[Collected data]
##############################
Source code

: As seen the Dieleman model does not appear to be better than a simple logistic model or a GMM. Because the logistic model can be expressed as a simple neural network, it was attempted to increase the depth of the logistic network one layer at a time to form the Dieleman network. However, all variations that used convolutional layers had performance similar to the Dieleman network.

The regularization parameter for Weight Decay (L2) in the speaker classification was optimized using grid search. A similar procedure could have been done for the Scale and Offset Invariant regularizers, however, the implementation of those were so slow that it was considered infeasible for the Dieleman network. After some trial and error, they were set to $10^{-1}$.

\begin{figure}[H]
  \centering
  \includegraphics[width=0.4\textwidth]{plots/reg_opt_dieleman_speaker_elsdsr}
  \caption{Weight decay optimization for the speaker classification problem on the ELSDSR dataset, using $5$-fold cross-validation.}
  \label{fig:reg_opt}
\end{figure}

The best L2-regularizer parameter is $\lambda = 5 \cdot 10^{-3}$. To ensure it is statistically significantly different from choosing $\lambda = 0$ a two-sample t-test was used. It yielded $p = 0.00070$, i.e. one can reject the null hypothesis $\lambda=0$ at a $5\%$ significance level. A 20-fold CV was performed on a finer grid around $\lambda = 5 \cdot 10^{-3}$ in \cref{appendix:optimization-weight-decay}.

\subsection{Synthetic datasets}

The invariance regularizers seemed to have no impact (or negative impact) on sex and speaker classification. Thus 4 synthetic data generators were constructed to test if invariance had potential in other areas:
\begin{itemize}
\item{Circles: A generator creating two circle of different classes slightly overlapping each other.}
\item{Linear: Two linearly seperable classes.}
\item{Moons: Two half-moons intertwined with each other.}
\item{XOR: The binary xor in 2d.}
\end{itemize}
##############################
Prompt: What is the number of lines in the records that hold "each"? Give the number by itself.

Result below: 2